Wenn der Schmerz mit vollem Ernst sein Geld in Kalauer investiert



„Des Lebens Sinn

ein Lottogewinn?
Geld allein macht doch
nicht glücklich, aber
es beruhigt schon noch.“

Es gibt Gedichte, denen kann man wenig vorwerfen, außer, dass sie es sich generell zu einfach machen. Ein Gedicht ist kein Trichter, in den man Weisheiten und Allgemeinplätze schreit, und hinten raus kommt eine kunstvolle Darbietung.
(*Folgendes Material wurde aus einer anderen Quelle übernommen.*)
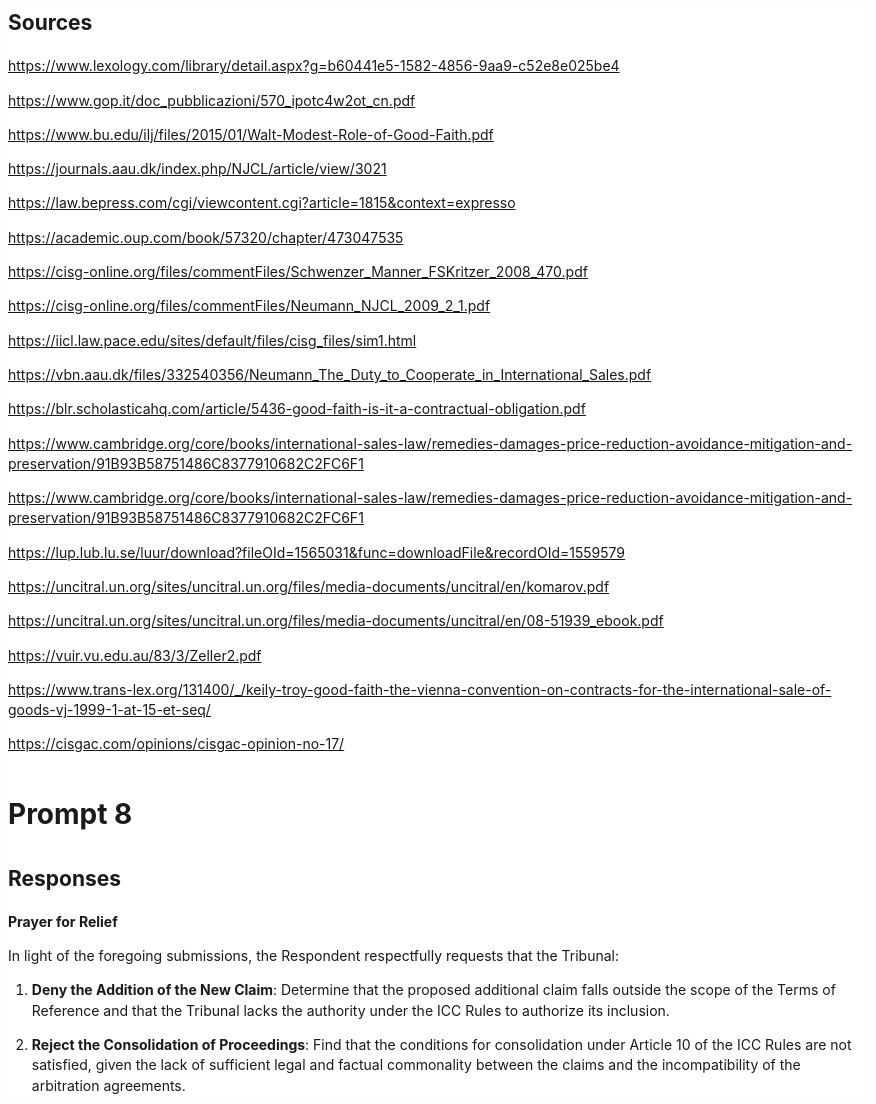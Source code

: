 ## Sources

https://www.lexology.com/library/detail.aspx?g=b60441e5-1582-4856-9aa9-c52e8e025be4

https://www.gop.it/doc_pubblicazioni/570_ipotc4w2ot_cn.pdf

https://www.bu.edu/ilj/files/2015/01/Walt-Modest-Role-of-Good-Faith.pdf

https://journals.aau.dk/index.php/NJCL/article/view/3021

https://law.bepress.com/cgi/viewcontent.cgi?article=1815&context=expresso

https://academic.oup.com/book/57320/chapter/473047535

https://cisg-online.org/files/commentFiles/Schwenzer_Manner_FSKritzer_2008_470.pdf

https://cisg-online.org/files/commentFiles/Neumann_NJCL_2009_2_1.pdf

https://iicl.law.pace.edu/sites/default/files/cisg_files/sim1.html

https://vbn.aau.dk/files/332540356/Neumann_The_Duty_to_Cooperate_in_International_Sales.pdf

https://blr.scholasticahq.com/article/5436-good-faith-is-it-a-contractual-obligation.pdf

https://www.cambridge.org/core/books/international-sales-law/remedies-damages-price-reduction-avoidance-mitigation-and-preservation/91B93B58751486C8377910682C2FC6F1

https://www.cambridge.org/core/books/international-sales-law/remedies-damages-price-reduction-avoidance-mitigation-and-preservation/91B93B58751486C8377910682C2FC6F1

https://lup.lub.lu.se/luur/download?fileOId=1565031&func=downloadFile&recordOId=1559579

https://uncitral.un.org/sites/uncitral.un.org/files/media-documents/uncitral/en/komarov.pdf

https://uncitral.un.org/sites/uncitral.un.org/files/media-documents/uncitral/en/08-51939_ebook.pdf

https://vuir.vu.edu.au/83/3/Zeller2.pdf

https://www.trans-lex.org/131400/_/keily-troy-good-faith-the-vienna-convention-on-contracts-for-the-international-sale-of-goods-vj-1999-1-at-15-et-seq/

https://cisgac.com/opinions/cisgac-opinion-no-17/

# Prompt 8

## Responses

**Prayer for Relief**

In light of the foregoing submissions, the Respondent respectfully requests that the Tribunal:

1. **Deny the Addition of the New Claim**: Determine that the proposed additional claim falls outside the scope of the Terms of Reference and that the Tribunal lacks the authority under the ICC Rules to authorize its inclusion.

2. **Reject the Consolidation of Proceedings**: Find that the conditions for consolidation under Article 10 of the ICC Rules are not satisfied, given the lack of sufficient legal and factual commonality between the claims and the incompatibility of the arbitration agreements.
Wenn ein Gedicht nur ein kluger Gedanke wäre, der in einem Arrangement von Versen geäußert wird, so hätte das Gedicht wenig Faszinierendes an sich und könnte dann und wann der Redekunst zum Verwechseln ähnlich sehen, auch dem Aphorismus stände es gefährlich nah.

Nein, ein wesentliches Element des Gedichts ist das Auszudeutende, das nur leicht, nur lose, mit einem Sinn verschränkt ist – insoweit nämlich, dass es die Willkür in die Schranken weist, aber nicht so deutlich, dass es von seiner eigenen Aussage in die Schranken gewiesen wird.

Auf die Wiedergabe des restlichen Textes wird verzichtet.